37 | Her Fault

270 46 3
                                    

Belum apa-apa sahutan di seberang sana menyerbuku dengan permintaan tolong.

"Lo gapapa 'kan?" ujarku dengan nada heran.

"Gue gatau juga... gue udah telepon lo berkali-kali tapi ga dijawab, ya udah gue telepon nomor terakhir yang nelpon hape ini. Beruntung yang ngangkat lo."

Suara si pirang konyol terdengar gelisah. Kuharap di sana tidak sedang terjadi masalah.

"Okey, jadi kenapa lo butuh bantuan gue?" aku menegaskan ulang.

"Gue ga bisa balik ke dunia asal!"

Manik mataku membulat sempurna mendengar perkataan si pirang konyol. Dammit, apa lagi ini?

"Pokoknya lo harus ke sini sekarang juga, ada yang harus gue omongin berdua," pinta si pirang konyol tanpa terbesit nada ragu.

Aku meminum kopi dengan agresif. Temperatur suhu kopi telah turun, setelah obrolan panjangku dengan Eric setengah jam lalu.

"Gue lagi ga bisa... gue besok ada urusan!" aku menolak perintahnya. Kalian ingat besok adalah hari besar? Hari di mana aku harus menemani Eric ke kantor cabang kultus pemuja setan itu.

"Tapi 'kan masih besok Yeon, gue butuh lo sekarang!" si pirang konyol berkilah tidak sabaran.

Sambil memejamkan mata, mengeraskan rahang, mengatur napas, dan mengepalkan tangan kuat-kuat, aku menahan amarah agar tidak meledak. Kenapa lelaki itu harus merepotkanku sekarang?

Bukan maksudnya aku enggan menolong si pirang konyol, tetapi situasiku sama sekali tidak mendukung.

"Kenapa diem aja? Pokoknya ini gue tungguin ya."

Tepat saat lisanku terbuka hendak berkelit akan penolakan terhadap perintah si pirang konyol, that annoying blonde end the call.

Kuangkat ponsel itu tinggi-tinggi di udara. Tanganku mengayun untuk melempar ponsel dengan sistem Android tersebut. Sudah main suruh-suruh, basa-basi bilang terima kasih pun tidak, siapa yang tidak geram?

Namun, sebuah genggaman menahannya.

Sontak aku menoleh ke belakang.

Tentu saja Eric, sang pemilik ponsel, dengan wajah penuh tanya serta salah satu alis naik. "Whatcha gonna do with my phone?"

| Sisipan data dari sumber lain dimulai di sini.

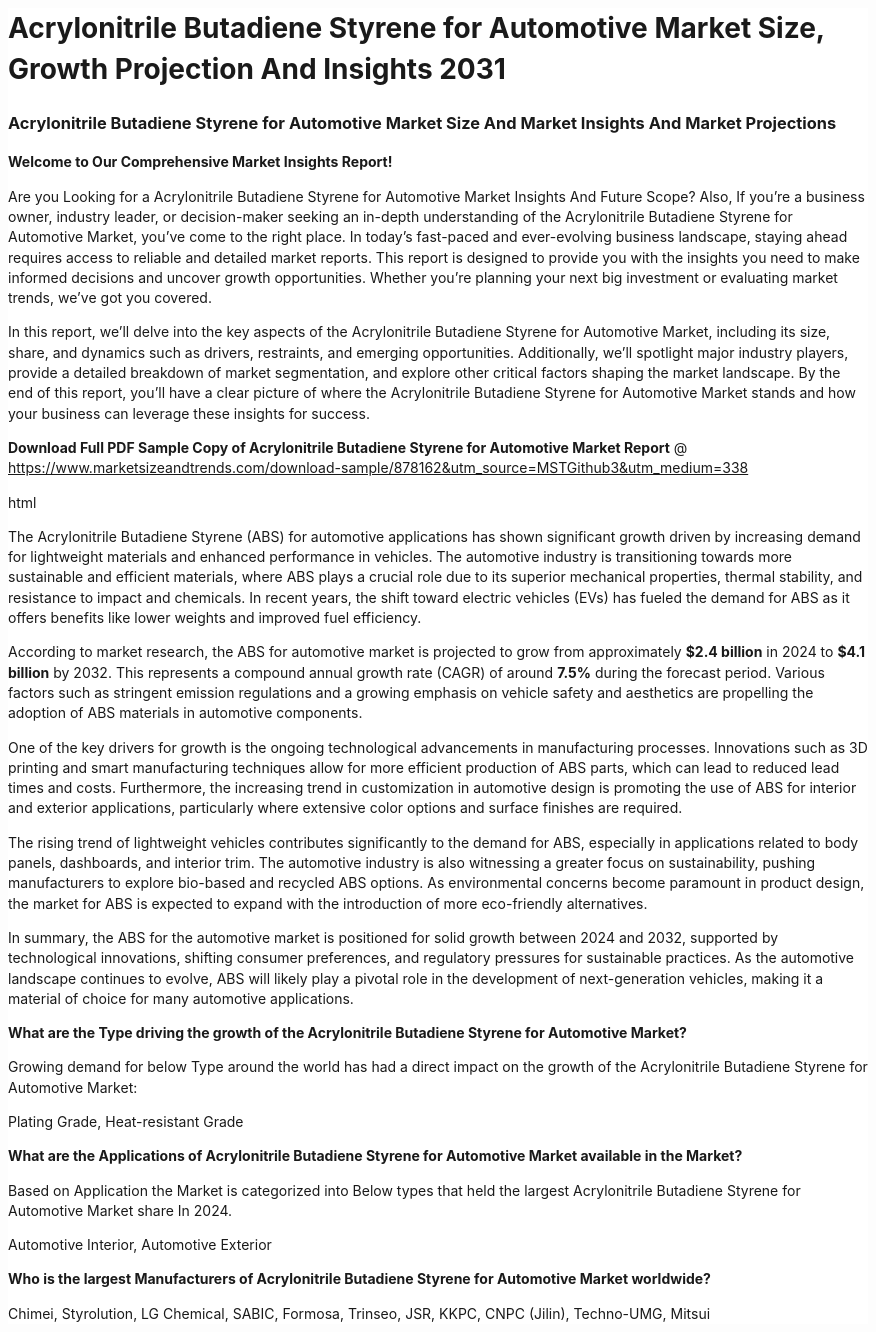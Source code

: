 <H1>Acrylonitrile Butadiene Styrene for Automotive Market Size, Growth Projection And Insights 2031</H1><div class="" data-test-id=""><h3><span class="">Acrylonitrile Butadiene Styrene for Automotive Market Size And Market Insights And Market Projections</span></h3></div><div class="" data-test-id=""><p><strong>Welcome to Our Comprehensive Market Insights Report!</strong></p><p>Are you Looking for a Acrylonitrile Butadiene Styrene for Automotive Market Insights And Future Scope? Also, If you&rsquo;re a business owner, industry leader, or decision-maker seeking an in-depth understanding of the Acrylonitrile Butadiene Styrene for Automotive Market, you&rsquo;ve come to the right place. In today&rsquo;s fast-paced and ever-evolving business landscape, staying ahead requires access to reliable and detailed market reports. This report is designed to provide you with the insights you need to make informed decisions and uncover growth opportunities. Whether you&rsquo;re planning your next big investment or evaluating market trends, we&rsquo;ve got you covered.</p><p>In this report, we&rsquo;ll delve into the key aspects of the Acrylonitrile Butadiene Styrene for Automotive Market, including its size, share, and dynamics such as drivers, restraints, and emerging opportunities. Additionally, we&rsquo;ll spotlight major industry players, provide a detailed breakdown of market segmentation, and explore other critical factors shaping the market landscape. By the end of this report, you&rsquo;ll have a clear picture of where the Acrylonitrile Butadiene Styrene for Automotive Market stands and how your business can leverage these insights for success.</p><p><strong>Download Full PDF Sample Copy of Acrylonitrile Butadiene Styrene for Automotive Market Report</strong> @ <a href="https://www.marketsizeandtrends.com/download-sample/878162&utm_source=MSTGithub3&utm_medium=338" target="_blank">https://www.marketsizeandtrends.com/download-sample/878162&utm_source=MSTGithub3&utm_medium=338</a></p></div><div class="" data-test-id=""><p><span class="">html<p>The Acrylonitrile Butadiene Styrene (ABS) for automotive applications has shown significant growth driven by increasing demand for lightweight materials and enhanced performance in vehicles. The automotive industry is transitioning towards more sustainable and efficient materials, where ABS plays a crucial role due to its superior mechanical properties, thermal stability, and resistance to impact and chemicals. In recent years, the shift toward electric vehicles (EVs) has fueled the demand for ABS as it offers benefits like lower weights and improved fuel efficiency.</p><p>According to market research, the ABS for automotive market is projected to grow from approximately <strong>$2.4 billion</strong> in 2024 to <strong>$4.1 billion</strong> by 2032. This represents a compound annual growth rate (CAGR) of around <strong>7.5%</strong> during the forecast period. Various factors such as stringent emission regulations and a growing emphasis on vehicle safety and aesthetics are propelling the adoption of ABS materials in automotive components.</p><p>One of the key drivers for growth is the ongoing technological advancements in manufacturing processes. Innovations such as 3D printing and smart manufacturing techniques allow for more efficient production of ABS parts, which can lead to reduced lead times and costs. Furthermore, the increasing trend in customization in automotive design is promoting the use of ABS for interior and exterior applications, particularly where extensive color options and surface finishes are required. </p><p><strong></strong></p><p>The rising trend of lightweight vehicles contributes significantly to the demand for ABS, especially in applications related to body panels, dashboards, and interior trim. The automotive industry is also witnessing a greater focus on sustainability, pushing manufacturers to explore bio-based and recycled ABS options. As environmental concerns become paramount in product design, the market for ABS is expected to expand with the introduction of more eco-friendly alternatives.</p><p>In summary, the ABS for the automotive market is positioned for solid growth between 2024 and 2032, supported by technological innovations, shifting consumer preferences, and regulatory pressures for sustainable practices. As the automotive landscape continues to evolve, ABS will likely play a pivotal role in the development of next-generation vehicles, making it a material of choice for many automotive applications.</p></span></p><p><strong><span class="">What are the&nbsp;Type driving the growth of the Acrylonitrile Butadiene Styrene for Automotive Market?</span></strong></p></div><div class="" data-test-id=""><p><span class="">Growing demand for below Type around the world has had a direct impact on the growth of the Acrylonitrile Butadiene Styrene for Automotive Market:</span></p></div><div class="" data-test-id=""><p>Plating Grade, Heat-resistant Grade</p><p><span class=""><strong>What are the&nbsp;Applications&nbsp;of Acrylonitrile Butadiene Styrene for Automotive Market available in the Market?</strong></span></p></div><div class="" data-test-id=""><p><span class="">Based on Application the Market is categorized into Below types that held the largest Acrylonitrile Butadiene Styrene for Automotive Market share In 2024.</span></p></div><div class="" data-test-id=""><p><span class="">Automotive Interior, Automotive Exterior</span></p><p><span class=""><strong>Who is the largest Manufacturers of Acrylonitrile Butadiene Styrene for Automotive Market worldwide?</strong></span></p></div><div class="" data-test-id=""><p><span class="">Chimei, Styrolution, LG Chemical, SABIC, Formosa, Trinseo, JSR, KKPC, CNPC (Jilin), Techno-UMG, Mitsui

Aku melepas paksa genggaman Eric, lalu kuletakkan ponsel itu di meja. Ternyata lelaki ini belum pergi ke Supermarket seperti katanya tadi.

Aku melangkahkan kaki ke arah rak sepatu.

"Hei, mau ke mana?" celetuk Eric yang melihatku mengambil acak sandal atau sepatu di rak.

"Ke rumah Jeno bentar," jawabku dengan ketus. Sembari berdiri dan meraih kenop pintu, derap langkah Eric yang mendekatiku terdengar.

Aku menghentikan seluruh pergerakan saat telapak Eric memegang bahuku.  Aku menoleh kepadanya.

"Why? Did something happen?" tanya Eric seolah dapat membaca pikiranku. Alisnya saling bertaut, pun iris coklatnya menatapku dengan lurus.

Aku terdiam, haruskah aku berbohong?

Fenomena astral yang terjadi pada Jeno tak ada hubungannya dengan Eric. Jadi untuk apa aku mengatakannya, tetapi bukankah Eric sangat akrab dengan hal-hal yang berbau astral?

Apakah setelah kuberitahu Eric dapat memberi solusi?

"Katanya ada barang gue yang ketinggalan." Akhirnya aku berbohong.

"How did you know? You lost your phone, right?"

Ingin rasanya aku mengacungkan jari tengah. "He told me so through your phone a minutes ago, i better go now." Eric melepaskan tangannya yang bertengger di bahuku.